▸ WHAT YOU HAVE TO DO
Each line of the data below that carries the word "problems" needs to be copied.

_ _ _ _ _

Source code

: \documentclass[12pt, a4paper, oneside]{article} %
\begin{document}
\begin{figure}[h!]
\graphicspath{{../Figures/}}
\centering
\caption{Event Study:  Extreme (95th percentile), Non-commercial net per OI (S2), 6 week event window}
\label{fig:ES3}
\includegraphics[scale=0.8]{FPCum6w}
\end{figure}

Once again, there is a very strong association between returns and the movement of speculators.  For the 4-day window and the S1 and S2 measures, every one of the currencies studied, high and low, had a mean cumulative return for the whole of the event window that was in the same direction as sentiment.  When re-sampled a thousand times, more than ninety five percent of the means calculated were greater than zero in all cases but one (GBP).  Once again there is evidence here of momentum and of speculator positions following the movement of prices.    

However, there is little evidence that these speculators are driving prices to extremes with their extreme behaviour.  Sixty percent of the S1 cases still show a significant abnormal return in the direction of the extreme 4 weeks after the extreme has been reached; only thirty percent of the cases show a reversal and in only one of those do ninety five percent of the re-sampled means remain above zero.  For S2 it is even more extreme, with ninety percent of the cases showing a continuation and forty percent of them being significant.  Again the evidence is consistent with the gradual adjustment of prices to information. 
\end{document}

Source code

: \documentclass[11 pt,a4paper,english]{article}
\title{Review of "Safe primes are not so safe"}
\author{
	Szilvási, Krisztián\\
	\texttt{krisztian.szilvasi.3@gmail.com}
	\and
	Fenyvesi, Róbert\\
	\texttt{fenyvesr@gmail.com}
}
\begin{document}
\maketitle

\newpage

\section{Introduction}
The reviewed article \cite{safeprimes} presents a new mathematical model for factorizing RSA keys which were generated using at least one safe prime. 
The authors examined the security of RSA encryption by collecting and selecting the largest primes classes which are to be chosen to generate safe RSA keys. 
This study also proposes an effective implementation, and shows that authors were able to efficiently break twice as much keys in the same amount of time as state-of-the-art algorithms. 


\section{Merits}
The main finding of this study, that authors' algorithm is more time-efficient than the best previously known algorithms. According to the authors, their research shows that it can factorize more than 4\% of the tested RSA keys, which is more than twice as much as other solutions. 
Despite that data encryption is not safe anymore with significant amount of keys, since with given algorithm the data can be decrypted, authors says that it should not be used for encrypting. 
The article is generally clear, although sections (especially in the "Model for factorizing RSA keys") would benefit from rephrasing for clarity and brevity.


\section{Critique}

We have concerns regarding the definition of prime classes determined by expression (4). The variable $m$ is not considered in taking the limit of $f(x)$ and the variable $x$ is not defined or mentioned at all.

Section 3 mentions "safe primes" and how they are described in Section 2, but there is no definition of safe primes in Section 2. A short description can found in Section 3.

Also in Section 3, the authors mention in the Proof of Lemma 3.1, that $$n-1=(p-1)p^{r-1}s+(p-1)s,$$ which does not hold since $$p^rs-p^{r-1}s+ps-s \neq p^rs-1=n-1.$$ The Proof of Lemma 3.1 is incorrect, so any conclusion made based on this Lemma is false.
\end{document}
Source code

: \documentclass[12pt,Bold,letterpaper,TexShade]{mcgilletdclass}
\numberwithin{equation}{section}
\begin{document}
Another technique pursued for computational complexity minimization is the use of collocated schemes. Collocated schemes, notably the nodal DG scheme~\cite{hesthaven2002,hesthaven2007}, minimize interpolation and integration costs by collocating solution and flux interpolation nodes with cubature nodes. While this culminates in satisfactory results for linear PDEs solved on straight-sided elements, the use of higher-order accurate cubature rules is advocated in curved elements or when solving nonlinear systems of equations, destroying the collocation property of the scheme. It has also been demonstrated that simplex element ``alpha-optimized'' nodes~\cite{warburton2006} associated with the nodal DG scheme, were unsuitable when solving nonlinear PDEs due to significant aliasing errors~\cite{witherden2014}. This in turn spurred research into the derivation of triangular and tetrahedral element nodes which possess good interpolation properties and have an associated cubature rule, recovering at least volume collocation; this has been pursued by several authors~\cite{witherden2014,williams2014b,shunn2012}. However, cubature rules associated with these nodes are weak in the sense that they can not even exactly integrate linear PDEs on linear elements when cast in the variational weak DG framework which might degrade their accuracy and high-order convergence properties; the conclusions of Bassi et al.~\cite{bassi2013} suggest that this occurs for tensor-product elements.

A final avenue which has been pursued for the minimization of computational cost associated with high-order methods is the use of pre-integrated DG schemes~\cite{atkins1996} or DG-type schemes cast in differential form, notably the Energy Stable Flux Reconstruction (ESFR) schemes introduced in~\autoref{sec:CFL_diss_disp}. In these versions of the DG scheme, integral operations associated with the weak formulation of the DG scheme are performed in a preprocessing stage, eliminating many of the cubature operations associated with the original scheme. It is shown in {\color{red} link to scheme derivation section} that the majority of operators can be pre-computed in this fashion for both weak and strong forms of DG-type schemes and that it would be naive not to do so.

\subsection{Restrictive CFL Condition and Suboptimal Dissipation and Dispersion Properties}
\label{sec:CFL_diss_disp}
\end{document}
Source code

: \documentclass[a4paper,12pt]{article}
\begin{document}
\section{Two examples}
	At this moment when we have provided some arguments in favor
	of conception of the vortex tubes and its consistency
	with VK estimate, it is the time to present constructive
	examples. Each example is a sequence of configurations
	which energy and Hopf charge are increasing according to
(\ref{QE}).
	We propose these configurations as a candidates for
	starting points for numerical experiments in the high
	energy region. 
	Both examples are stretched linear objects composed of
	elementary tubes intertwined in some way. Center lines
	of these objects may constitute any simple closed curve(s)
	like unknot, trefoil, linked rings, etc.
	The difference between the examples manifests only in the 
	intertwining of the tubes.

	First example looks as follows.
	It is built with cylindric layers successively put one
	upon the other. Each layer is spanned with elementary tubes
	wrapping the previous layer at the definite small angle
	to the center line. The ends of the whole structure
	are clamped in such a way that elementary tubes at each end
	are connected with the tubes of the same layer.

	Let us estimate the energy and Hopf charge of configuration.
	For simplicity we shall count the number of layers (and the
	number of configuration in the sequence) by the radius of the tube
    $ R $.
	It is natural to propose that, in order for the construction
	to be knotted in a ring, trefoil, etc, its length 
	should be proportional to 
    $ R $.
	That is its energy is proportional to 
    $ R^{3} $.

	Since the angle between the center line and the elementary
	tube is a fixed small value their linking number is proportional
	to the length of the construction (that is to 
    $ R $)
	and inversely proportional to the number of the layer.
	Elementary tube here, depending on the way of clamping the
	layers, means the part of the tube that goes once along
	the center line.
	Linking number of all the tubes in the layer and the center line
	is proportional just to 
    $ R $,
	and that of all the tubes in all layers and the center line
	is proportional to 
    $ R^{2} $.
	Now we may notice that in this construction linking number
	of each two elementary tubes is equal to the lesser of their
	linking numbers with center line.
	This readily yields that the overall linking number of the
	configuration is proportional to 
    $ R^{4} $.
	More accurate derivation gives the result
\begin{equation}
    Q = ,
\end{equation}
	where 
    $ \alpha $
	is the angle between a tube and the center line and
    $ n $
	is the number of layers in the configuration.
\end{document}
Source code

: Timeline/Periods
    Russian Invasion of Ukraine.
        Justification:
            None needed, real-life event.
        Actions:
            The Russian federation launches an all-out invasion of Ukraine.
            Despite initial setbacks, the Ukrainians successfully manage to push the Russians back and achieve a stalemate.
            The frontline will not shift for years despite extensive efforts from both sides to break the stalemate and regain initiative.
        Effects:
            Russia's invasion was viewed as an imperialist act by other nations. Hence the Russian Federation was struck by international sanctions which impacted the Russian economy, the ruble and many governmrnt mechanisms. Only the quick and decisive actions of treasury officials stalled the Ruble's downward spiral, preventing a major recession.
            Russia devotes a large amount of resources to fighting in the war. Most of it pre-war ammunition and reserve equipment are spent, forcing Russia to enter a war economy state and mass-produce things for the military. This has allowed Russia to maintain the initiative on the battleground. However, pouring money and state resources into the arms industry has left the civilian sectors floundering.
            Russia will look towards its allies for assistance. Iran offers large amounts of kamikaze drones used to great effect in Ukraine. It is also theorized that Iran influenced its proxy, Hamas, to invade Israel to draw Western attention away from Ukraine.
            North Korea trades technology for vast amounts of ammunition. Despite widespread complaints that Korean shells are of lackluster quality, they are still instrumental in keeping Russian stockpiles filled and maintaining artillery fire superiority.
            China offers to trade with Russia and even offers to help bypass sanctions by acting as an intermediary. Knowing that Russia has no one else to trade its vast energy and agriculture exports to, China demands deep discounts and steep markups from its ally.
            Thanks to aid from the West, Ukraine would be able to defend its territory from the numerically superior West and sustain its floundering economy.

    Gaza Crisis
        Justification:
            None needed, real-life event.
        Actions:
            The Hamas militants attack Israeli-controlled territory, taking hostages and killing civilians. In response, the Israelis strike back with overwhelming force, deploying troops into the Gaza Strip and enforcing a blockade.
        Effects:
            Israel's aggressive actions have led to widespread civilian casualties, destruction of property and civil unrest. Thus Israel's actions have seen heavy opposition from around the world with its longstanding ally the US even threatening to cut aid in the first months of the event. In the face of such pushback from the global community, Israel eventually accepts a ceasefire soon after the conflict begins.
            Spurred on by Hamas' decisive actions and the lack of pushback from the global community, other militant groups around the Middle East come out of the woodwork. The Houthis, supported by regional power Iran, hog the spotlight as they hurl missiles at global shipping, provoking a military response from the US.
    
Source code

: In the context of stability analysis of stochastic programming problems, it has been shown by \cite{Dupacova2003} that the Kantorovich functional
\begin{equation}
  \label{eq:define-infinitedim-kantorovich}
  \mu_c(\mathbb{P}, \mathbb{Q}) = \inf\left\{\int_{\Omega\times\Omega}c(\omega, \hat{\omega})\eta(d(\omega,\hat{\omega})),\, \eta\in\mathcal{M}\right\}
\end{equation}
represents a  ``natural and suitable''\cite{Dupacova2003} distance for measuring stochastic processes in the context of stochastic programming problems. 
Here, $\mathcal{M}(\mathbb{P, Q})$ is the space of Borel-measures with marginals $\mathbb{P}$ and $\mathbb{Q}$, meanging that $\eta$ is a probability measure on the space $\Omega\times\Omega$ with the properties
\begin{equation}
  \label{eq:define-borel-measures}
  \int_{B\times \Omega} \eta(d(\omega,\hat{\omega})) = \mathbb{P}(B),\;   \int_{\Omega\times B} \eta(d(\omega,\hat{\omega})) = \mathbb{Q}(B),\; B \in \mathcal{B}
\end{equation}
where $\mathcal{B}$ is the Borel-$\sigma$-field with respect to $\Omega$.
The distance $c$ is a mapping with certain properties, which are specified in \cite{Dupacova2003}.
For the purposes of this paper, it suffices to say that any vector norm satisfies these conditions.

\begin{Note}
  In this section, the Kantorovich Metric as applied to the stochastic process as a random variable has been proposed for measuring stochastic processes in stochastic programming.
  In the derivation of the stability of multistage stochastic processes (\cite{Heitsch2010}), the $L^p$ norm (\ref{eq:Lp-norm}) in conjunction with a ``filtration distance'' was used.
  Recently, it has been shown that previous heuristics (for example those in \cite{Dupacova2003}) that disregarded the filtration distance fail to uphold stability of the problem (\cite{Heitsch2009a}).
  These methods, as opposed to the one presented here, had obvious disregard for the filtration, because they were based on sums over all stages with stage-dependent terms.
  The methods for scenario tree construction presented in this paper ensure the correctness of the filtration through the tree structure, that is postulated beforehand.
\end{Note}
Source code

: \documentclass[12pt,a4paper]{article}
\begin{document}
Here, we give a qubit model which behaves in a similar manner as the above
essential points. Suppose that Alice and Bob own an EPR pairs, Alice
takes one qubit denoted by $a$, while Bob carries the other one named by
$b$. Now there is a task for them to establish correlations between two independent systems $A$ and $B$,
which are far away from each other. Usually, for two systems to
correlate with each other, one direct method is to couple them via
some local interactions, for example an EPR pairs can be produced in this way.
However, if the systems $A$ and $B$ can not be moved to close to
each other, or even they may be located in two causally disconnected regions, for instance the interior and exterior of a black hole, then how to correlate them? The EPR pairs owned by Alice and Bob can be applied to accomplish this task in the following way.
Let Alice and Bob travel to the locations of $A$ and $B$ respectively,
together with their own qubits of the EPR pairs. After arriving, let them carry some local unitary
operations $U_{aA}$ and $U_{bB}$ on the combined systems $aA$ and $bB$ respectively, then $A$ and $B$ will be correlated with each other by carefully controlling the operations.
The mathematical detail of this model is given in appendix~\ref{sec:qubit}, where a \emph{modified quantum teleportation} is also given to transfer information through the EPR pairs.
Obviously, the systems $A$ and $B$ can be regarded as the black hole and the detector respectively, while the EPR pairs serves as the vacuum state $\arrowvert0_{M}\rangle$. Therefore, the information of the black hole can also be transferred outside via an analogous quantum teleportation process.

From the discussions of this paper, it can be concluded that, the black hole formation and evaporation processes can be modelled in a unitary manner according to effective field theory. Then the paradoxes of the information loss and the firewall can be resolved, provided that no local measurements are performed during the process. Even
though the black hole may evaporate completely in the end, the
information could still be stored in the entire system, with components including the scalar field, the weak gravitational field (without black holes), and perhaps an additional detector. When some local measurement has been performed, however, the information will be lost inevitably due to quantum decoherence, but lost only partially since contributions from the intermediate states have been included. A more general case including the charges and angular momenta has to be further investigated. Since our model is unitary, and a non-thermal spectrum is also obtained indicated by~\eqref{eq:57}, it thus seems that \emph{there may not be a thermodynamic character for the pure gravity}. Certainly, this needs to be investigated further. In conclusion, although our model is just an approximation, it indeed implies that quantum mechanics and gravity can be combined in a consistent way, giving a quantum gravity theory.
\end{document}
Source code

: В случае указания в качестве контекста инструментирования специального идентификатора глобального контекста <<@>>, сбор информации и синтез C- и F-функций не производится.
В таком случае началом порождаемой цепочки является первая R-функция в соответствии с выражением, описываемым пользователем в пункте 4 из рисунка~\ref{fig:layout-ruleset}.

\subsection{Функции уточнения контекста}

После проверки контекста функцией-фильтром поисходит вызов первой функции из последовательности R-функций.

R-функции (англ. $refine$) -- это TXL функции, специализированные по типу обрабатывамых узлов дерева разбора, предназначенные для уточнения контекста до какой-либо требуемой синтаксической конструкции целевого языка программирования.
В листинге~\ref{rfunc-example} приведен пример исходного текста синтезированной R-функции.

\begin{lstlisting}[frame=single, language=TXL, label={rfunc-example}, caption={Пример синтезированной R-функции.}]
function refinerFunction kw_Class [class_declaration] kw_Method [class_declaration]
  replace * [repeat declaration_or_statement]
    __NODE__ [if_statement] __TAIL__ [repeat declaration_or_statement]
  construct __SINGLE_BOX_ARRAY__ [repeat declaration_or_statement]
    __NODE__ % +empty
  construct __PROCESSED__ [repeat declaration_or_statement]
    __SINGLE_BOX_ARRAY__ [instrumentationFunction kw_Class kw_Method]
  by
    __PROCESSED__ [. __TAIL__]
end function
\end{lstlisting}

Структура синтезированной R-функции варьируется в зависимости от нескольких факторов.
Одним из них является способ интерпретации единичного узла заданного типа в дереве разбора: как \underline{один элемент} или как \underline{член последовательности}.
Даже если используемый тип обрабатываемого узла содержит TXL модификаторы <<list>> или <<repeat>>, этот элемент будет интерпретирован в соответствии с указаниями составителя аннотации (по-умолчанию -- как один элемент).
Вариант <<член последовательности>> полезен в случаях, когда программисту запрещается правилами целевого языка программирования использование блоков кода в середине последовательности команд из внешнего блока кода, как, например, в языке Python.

_ _ _ _ _

▸ WRITTEN SOLUTION
: In the context of stability analysis of stochastic programming problems, it has been shown by \cite{Dupacova2003} that the Kantorovich functional
represents a  ``natural and suitable''\cite{Dupacova2003} distance for measuring stochastic processes in the context of stochastic programming problems. 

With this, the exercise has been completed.